When you are saving for retirement which is the best way to save: a pension or an ISA?
What is the right investment?
It depends when you need the money, as well as how you are planning to spend it. The best strategy could be a combination of different products, as Rosemary Bigmore reports.
When you are saving for retirement, you want to make sure that as much of the money as possible goes into your pot, rather than to HM Revenue and Customs. But which is the best way to save: a pension or an ISA?
One of the best things about pensions is the tax break you get when you pay the money in: HMRC gives you back all of the tax you have already paid on that money, and this can improve the amount that you are able to save. Another major positive is that you can use pensions to pass money down to your family in a tax-efficient way. Pensions sit outside your estate for tax purposes. And finally, when you take money out of your pension, the first 25% is tax-free.

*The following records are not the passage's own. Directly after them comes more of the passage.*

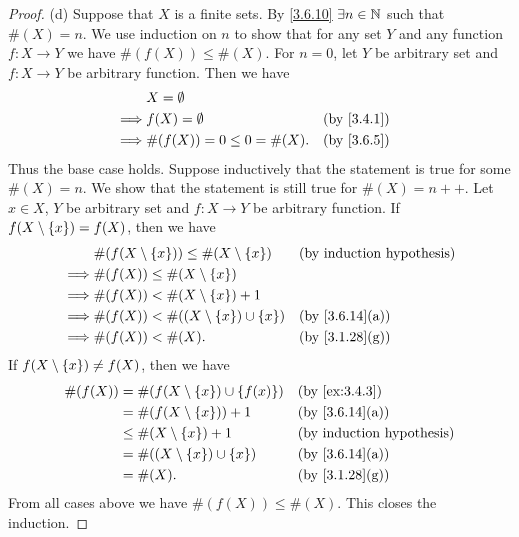 \begin{proof}{(d)}
	Suppose that \(X\) is a finite sets.
	By \cref{3.6.10} \(\exists n \in \mathbb{N}\) such that \(\#(X) = n\).
	We use induction on \(n\) to show that for any set \(Y\) and any function \(f : X \to Y\) we have \(\#(f(X)) \leq \#(X)\).
	For \(n = 0\), let \(Y\) be arbitrary set and \(f : X \to Y\) be arbitrary function.
	Then we have
	\begin{align*}
		         & X = \emptyset                                \\
		\implies & f(X) = \emptyset             &  & \by{3.4.1} \\
		\implies & \#(f(X)) = 0 \leq 0 = \#(X). &  & \by{3.6.5}
	\end{align*}
	Thus the base case holds.
	Suppose inductively that the statement is true for some \(\#(X) = n\).
	We show that the statement is still true for \(\#(X) = n++\).
	Let \(x \in X\), \(Y\) be arbitrary set and \(f : X \to Y\) be arbitrary function.
	If \(f(X \setminus \left\lbrace x\right\rbrace) = f(X)\), then we have
	\begin{align*}
		         & \#(f(X \setminus \set{x})) \leq \#(X \setminus \set{x}) &  & \byIH                        \\
		\implies & \#(f(X)) \leq \#(X \setminus \set{x})                                                     \\
		\implies & \#(f(X)) < \#(X \setminus \set{x}) + 1                                                    \\
		\implies & \#(f(X)) < \#((X \setminus \set{x}) \cup \set{x})       &  & \text{(by \cref{3.6.14}(a))} \\
		\implies & \#(f(X)) < \#(X).                                       &  & \text{(by \cref{3.1.28}(g))}
	\end{align*}
	If \(f(X \setminus \left\lbrace x\right\rbrace) \neq f(X)\), then we have
	\begin{align*}
		\#(f(X)) & = \#(f(X \setminus \set{x}) \cup \set{f(x)}) &  & \by{ex:3.4.3}                \\
		         & = \#(f(X \setminus \set{x})) + 1             &  & \text{(by \cref{3.6.14}(a))} \\
		         & \leq \#(X \setminus \set{x}) + 1             &  & \byIH                        \\
		         & = \#((X \setminus \set{x}) \cup \set{x})     &  & \text{(by \cref{3.6.14}(a))} \\
		         & = \#(X).                                     &  & \text{(by \cref{3.1.28}(g))}
	\end{align*}
	From all cases above we have \(\#(f(X)) \leq \#(X)\).
	This closes the induction.


\end{proof}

With an ISA, you don’t get the tax you’ve paid back when you put the money in. But your money can grow in an ISA without paying capital gains or income tax. Plus, you are not restricted about when you want to use the money (except with a Lifetime ISA – you can only withdraw it at 60 or to buy a first house).
Caps and limitations
Both ISAs and pensions have limitations, such as annual limits. You can pay £40,000 a year into a pension (this could rise with inflation) and the current annual limit with an ISA is £20,000. Pensions also have total limits, including a lifetime allowance of £1.05m. Breach this and you will get a hefty tax bill.
Spending your money
Money from your pension and money from your ISA are treated differently when you withdraw them. With a pension, after the tax-free 25%, ax a tax-payer you’ll pay income tax on what you withdraw. ISA money is not taxed, because you’ve already paid the tax on it. In many cases a mixture of both pensions and ISAs and a carefully planned withdrawal strategy will be the best way to save and spend in the long term. Using a financial adviser, who can consider every facet of your particular situation, could help you decide which is the best product for you – or how best to combine them.
The value of pensions and investments – as well as the income they produce – can fall as well as rise. You may get back less than you invested. Tax treatment varies according to individual circumstances and is subject to change.